ACTIVITY:
Filter the entries down to the lines holding "Virtual", then copy those lines.

Stored data entries:
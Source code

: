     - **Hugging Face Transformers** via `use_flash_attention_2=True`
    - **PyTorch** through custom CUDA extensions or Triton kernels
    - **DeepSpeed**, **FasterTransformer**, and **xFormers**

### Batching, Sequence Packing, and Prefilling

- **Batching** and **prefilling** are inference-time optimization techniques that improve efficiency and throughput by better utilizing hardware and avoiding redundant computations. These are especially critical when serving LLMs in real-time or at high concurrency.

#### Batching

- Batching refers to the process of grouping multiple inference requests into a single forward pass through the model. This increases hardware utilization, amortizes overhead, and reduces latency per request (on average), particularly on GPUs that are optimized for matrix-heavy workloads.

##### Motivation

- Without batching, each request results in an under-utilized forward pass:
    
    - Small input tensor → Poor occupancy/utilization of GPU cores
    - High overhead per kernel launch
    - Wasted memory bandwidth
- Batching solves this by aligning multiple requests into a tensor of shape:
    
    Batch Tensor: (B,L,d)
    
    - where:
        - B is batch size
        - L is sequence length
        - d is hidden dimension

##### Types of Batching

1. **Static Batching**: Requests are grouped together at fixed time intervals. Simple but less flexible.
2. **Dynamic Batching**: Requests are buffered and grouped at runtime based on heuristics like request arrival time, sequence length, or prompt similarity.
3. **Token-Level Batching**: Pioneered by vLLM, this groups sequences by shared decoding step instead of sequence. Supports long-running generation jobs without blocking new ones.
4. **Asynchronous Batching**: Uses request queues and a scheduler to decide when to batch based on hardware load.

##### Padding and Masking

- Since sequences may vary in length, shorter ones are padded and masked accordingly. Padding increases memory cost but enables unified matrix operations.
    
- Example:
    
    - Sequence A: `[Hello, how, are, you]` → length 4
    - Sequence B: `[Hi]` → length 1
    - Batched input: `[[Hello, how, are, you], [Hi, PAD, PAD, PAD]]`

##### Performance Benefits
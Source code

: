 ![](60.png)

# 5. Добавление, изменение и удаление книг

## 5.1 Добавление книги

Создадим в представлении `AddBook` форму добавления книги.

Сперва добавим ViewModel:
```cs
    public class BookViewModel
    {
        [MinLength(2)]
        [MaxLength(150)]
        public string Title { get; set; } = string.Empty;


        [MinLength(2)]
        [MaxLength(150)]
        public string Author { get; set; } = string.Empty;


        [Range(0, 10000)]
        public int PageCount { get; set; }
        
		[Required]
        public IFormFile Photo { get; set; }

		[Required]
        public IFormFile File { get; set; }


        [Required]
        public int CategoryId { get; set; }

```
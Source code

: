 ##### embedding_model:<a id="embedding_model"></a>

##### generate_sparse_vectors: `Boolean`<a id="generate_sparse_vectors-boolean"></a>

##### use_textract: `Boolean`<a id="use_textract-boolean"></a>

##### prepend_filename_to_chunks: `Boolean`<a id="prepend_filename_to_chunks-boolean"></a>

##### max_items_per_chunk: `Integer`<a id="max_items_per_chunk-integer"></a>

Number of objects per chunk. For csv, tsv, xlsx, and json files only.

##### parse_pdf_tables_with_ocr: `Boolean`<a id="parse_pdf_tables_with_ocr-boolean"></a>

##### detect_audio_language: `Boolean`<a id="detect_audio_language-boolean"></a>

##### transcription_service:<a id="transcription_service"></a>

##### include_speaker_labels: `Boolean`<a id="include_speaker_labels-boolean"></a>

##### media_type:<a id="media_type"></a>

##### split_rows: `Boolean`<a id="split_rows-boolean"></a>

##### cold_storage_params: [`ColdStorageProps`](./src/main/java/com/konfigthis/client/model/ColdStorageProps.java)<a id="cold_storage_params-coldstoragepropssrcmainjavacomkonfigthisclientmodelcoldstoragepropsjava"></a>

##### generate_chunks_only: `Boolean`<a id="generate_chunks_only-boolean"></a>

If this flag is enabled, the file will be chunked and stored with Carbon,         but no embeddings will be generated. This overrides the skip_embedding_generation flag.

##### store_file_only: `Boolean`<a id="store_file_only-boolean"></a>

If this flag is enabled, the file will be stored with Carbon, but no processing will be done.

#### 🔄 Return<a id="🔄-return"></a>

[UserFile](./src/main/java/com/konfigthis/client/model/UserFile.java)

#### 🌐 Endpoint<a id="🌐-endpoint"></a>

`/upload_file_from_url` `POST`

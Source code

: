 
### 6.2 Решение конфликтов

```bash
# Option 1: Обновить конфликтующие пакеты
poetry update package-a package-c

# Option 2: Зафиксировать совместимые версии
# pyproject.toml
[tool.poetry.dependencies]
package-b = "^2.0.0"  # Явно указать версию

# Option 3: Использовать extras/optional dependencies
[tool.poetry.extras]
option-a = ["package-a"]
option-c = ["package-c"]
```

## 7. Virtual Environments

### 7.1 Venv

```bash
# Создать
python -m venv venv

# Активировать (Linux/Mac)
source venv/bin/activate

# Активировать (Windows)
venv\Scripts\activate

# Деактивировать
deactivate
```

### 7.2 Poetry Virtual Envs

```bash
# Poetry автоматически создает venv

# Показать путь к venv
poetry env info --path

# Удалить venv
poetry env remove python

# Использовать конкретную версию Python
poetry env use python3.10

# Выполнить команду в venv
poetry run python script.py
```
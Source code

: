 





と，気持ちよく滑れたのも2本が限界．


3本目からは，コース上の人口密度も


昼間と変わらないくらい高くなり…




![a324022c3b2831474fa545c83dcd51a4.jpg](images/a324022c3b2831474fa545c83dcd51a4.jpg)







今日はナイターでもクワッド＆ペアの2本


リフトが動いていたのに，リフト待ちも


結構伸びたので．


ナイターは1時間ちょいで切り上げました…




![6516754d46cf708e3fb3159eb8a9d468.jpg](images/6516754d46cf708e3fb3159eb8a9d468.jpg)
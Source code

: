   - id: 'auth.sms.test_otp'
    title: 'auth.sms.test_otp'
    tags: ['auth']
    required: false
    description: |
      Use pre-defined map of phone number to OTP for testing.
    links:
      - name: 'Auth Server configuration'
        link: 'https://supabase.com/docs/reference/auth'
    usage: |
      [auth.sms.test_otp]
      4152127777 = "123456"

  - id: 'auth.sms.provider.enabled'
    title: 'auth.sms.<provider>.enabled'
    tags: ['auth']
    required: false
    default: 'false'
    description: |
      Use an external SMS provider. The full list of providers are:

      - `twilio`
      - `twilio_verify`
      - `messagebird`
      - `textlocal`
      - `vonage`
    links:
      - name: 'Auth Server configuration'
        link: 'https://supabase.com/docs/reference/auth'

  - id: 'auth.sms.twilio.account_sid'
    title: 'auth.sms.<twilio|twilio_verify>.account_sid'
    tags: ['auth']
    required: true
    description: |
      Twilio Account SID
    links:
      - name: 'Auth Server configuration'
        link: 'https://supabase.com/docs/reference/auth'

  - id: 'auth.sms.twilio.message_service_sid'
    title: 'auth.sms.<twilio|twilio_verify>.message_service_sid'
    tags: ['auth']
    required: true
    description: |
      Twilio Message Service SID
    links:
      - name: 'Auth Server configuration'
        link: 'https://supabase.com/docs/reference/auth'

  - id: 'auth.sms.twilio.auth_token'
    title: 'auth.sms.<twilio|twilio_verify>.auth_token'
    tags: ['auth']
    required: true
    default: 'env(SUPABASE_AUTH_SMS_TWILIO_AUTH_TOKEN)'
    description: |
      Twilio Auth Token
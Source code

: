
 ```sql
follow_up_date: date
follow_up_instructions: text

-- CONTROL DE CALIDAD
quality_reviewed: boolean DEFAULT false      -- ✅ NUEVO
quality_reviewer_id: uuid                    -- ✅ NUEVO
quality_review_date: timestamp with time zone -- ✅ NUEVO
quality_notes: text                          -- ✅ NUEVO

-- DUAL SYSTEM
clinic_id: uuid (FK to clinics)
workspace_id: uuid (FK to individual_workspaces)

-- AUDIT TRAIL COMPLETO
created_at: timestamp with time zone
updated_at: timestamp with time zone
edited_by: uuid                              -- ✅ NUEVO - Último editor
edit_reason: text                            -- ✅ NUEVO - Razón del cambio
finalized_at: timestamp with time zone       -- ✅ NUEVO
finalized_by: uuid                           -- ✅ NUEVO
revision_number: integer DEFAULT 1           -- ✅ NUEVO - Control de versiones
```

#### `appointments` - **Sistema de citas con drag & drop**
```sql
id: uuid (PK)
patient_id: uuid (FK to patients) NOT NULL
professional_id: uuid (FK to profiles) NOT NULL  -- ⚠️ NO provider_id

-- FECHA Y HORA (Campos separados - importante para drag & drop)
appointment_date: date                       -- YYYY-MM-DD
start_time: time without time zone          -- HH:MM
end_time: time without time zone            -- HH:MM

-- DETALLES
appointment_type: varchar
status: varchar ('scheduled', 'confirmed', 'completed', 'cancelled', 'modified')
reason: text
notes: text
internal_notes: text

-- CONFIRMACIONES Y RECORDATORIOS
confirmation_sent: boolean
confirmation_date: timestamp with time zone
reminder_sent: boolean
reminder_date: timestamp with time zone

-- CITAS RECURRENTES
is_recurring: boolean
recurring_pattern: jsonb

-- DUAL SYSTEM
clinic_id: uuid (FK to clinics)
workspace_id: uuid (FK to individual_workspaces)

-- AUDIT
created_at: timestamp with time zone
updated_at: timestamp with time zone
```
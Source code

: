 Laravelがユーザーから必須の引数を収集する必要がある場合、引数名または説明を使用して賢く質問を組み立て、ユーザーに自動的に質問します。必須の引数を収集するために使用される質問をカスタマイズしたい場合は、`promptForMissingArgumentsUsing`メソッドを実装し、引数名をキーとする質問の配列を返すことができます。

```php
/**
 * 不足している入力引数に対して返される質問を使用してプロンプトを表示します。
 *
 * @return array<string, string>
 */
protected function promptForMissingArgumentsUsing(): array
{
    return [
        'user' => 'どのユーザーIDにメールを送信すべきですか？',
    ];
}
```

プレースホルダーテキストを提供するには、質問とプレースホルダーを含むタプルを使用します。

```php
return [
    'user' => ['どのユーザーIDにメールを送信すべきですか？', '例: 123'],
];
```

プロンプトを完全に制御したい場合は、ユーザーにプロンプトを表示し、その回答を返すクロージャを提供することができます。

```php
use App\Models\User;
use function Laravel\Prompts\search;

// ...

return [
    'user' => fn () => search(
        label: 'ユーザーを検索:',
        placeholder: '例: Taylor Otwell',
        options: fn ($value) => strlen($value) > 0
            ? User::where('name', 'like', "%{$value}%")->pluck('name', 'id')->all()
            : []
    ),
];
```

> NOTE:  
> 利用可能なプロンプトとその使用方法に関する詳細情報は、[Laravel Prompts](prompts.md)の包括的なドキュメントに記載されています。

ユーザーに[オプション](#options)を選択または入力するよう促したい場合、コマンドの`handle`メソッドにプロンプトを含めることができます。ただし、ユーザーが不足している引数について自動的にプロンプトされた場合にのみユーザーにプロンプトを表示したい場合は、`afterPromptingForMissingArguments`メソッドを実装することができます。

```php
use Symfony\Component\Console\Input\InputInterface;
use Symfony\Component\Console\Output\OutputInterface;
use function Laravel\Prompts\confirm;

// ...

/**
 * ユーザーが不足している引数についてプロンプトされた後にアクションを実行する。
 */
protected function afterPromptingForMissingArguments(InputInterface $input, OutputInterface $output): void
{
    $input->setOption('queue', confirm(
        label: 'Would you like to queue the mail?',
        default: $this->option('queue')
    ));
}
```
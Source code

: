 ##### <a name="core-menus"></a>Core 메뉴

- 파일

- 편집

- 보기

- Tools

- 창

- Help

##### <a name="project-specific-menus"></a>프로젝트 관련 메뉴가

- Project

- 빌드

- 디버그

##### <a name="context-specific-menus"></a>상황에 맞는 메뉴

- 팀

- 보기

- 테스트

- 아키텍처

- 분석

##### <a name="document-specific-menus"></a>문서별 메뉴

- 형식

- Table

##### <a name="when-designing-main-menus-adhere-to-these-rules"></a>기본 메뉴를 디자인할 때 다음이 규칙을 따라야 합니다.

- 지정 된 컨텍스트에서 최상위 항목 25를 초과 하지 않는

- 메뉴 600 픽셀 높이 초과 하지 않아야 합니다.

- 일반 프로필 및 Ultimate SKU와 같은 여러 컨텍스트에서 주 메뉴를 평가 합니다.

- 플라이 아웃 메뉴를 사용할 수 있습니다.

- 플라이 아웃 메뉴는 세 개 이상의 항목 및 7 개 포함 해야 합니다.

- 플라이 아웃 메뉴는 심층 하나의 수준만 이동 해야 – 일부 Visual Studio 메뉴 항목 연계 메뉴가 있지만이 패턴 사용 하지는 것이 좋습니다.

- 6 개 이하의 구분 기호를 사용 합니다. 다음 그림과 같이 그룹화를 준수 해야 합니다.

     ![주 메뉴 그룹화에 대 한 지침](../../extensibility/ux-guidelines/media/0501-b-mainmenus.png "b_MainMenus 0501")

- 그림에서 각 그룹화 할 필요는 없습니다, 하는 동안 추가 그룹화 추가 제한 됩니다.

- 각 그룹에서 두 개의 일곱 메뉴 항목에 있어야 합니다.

RESPONSE TO THIS EXERCISE:
## 7. Virtual Environments
### 7.2 Poetry Virtual Envs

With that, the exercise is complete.